→ **What the task asks**: Determine how many lines in the records hold "Markov", and give that number with nothing added.

→ **Material shown**:
_ _ _ _

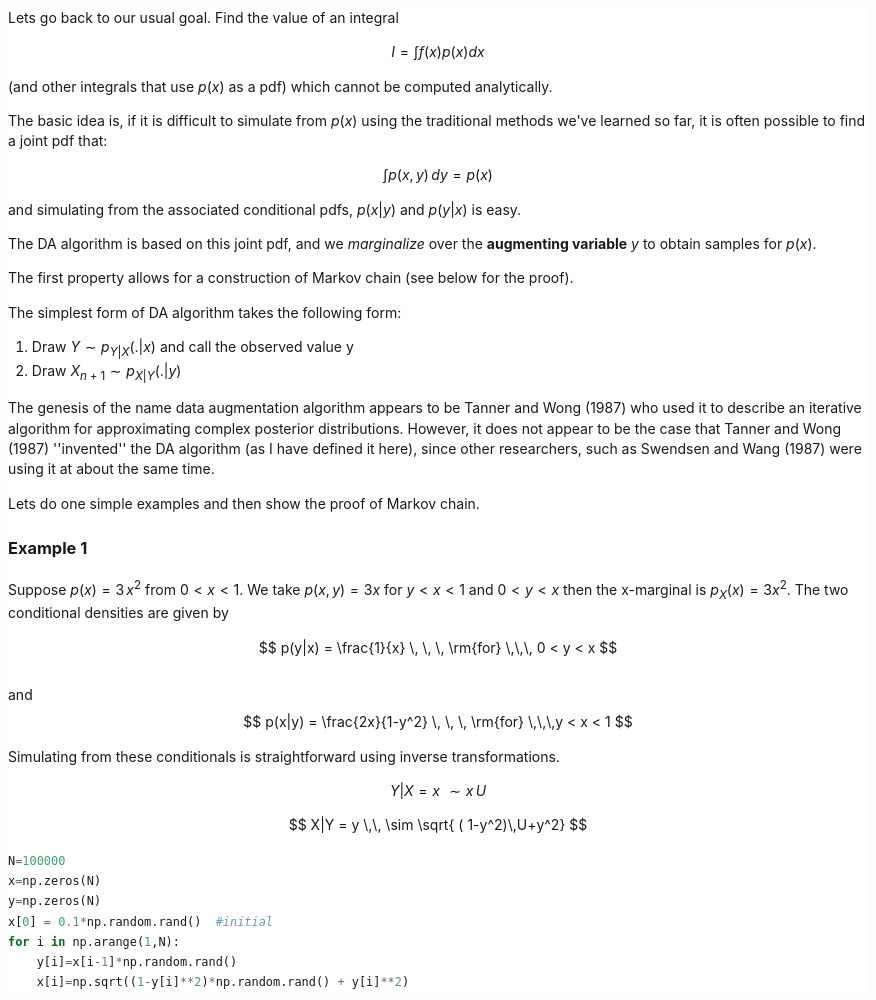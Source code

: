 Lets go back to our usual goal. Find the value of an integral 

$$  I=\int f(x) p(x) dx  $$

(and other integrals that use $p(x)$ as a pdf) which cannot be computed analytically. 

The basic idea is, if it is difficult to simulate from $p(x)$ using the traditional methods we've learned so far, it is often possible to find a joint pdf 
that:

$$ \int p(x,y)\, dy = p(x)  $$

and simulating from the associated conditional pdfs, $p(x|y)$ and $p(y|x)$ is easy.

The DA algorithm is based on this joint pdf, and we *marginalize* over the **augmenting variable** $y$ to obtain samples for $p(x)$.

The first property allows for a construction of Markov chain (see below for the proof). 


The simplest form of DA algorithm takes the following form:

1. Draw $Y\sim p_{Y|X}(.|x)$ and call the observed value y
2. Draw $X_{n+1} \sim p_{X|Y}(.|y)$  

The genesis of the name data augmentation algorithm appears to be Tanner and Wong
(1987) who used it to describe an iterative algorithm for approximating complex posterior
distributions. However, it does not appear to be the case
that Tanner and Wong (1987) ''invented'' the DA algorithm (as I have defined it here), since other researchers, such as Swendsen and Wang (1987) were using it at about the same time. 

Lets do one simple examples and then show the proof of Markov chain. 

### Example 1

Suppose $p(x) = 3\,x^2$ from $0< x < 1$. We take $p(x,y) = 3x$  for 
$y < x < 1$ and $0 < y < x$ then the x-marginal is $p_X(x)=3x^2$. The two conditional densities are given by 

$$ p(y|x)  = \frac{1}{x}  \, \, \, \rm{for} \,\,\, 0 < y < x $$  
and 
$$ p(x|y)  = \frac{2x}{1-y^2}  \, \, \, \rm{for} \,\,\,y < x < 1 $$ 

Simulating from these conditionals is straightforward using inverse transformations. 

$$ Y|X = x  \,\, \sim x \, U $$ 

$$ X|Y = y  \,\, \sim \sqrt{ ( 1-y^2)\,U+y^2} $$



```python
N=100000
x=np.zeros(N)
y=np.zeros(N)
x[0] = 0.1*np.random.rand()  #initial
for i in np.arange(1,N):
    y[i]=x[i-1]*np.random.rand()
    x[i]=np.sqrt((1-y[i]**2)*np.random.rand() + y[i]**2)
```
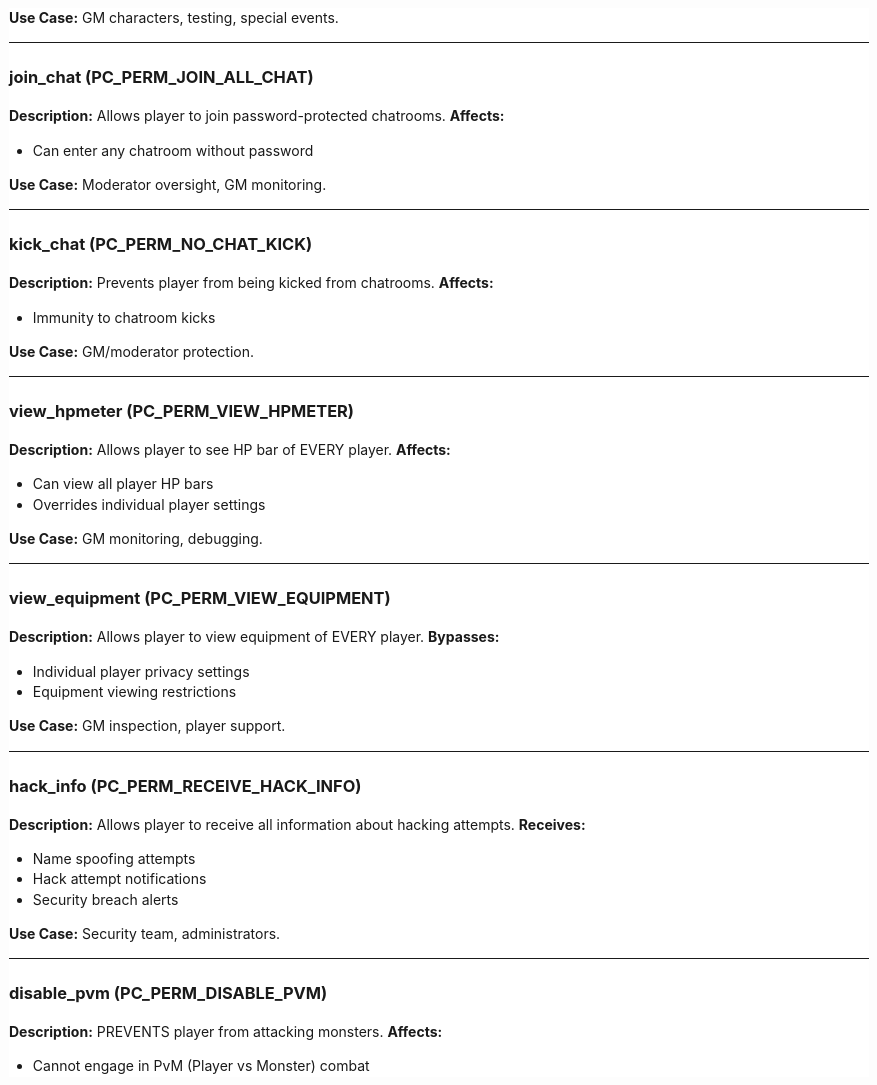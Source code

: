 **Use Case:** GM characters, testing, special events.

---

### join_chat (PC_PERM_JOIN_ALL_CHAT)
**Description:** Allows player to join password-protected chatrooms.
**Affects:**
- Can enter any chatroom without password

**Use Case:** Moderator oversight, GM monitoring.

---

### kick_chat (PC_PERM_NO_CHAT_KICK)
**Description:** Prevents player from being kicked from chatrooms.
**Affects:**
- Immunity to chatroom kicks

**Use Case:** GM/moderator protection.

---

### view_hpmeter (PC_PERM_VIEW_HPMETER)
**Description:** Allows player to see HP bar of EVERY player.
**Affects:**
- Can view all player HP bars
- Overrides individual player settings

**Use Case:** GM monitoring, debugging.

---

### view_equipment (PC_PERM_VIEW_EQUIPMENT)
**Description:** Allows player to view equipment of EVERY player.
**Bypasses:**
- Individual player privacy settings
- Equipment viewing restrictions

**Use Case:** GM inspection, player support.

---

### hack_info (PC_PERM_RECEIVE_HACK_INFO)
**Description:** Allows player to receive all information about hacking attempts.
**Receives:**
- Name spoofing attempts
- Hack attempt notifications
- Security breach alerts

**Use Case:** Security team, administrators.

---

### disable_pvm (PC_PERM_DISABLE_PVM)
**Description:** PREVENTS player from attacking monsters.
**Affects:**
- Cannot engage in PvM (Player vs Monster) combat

_ _ _ _

→ **Answer space**: 2